▶ RECORDS FOR THIS TASK
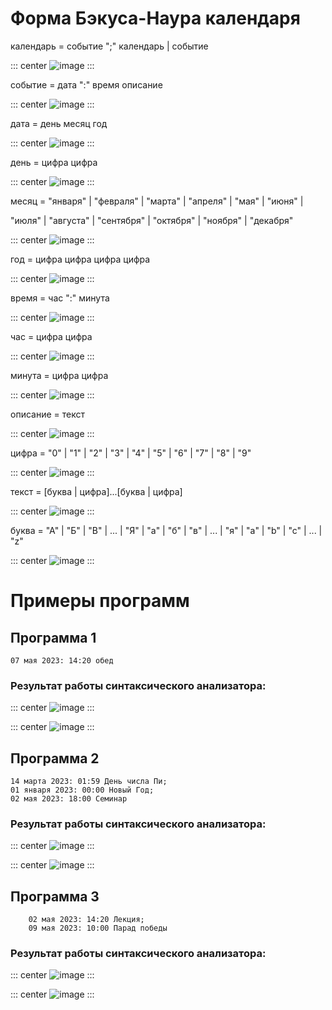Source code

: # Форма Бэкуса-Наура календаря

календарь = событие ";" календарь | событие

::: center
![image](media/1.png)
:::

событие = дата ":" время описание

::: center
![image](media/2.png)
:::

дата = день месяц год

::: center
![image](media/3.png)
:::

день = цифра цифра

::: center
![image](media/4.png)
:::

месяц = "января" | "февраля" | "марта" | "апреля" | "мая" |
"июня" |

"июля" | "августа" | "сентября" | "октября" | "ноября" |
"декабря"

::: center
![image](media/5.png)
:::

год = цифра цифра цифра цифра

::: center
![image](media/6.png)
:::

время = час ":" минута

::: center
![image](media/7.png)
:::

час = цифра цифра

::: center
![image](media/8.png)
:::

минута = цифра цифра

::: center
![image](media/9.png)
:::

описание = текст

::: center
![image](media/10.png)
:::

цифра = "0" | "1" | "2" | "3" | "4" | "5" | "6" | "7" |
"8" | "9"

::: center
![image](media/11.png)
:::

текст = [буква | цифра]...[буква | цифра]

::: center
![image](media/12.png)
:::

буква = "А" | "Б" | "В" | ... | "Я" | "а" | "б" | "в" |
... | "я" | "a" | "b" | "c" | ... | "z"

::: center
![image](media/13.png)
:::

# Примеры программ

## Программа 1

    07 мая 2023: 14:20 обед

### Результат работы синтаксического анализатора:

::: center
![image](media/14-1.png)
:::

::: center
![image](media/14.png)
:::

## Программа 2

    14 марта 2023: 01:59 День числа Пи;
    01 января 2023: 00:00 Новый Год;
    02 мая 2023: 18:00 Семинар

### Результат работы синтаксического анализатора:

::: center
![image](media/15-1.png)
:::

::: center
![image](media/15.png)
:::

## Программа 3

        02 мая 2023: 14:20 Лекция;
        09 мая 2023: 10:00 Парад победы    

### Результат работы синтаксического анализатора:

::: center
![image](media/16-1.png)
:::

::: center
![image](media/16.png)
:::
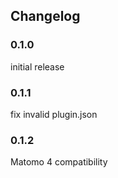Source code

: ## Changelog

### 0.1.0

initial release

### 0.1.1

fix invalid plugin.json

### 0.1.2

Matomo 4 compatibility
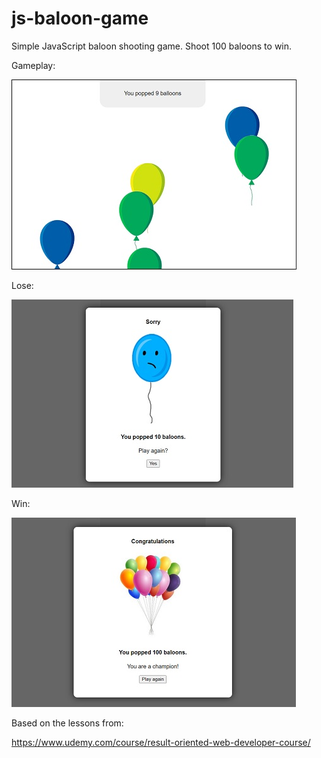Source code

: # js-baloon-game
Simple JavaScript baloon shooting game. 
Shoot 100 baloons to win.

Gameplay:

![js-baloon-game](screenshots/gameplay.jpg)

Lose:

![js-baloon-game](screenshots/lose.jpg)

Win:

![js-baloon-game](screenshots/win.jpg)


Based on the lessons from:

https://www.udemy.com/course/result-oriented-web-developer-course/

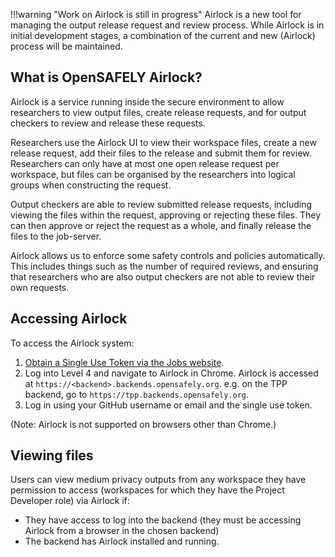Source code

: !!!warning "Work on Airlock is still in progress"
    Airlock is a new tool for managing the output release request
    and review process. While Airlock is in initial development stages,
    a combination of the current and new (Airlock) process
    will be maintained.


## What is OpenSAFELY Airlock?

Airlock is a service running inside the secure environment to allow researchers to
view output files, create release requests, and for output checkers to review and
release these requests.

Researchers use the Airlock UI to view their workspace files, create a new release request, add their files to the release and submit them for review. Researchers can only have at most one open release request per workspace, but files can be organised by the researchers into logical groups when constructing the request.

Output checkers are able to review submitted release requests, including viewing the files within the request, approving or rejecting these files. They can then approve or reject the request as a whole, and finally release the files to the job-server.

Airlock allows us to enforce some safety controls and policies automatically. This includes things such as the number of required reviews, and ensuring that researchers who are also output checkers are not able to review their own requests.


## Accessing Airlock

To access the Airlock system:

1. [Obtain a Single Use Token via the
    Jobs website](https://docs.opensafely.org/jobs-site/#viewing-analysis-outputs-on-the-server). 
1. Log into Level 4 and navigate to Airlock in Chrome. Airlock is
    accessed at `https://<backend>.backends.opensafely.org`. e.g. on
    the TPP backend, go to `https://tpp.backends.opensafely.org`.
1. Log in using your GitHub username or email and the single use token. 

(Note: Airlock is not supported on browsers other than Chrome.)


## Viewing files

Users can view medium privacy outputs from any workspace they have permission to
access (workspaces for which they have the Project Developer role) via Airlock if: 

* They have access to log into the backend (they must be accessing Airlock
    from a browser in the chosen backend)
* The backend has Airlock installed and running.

▶ PROBLEM DETAILS
For every line in the listing above that contains "января", copy that line.

▶ REPLY
месяц = "января" | "февраля" | "марта" | "апреля" | "мая" |
    01 января 2023: 00:00 Новый Год;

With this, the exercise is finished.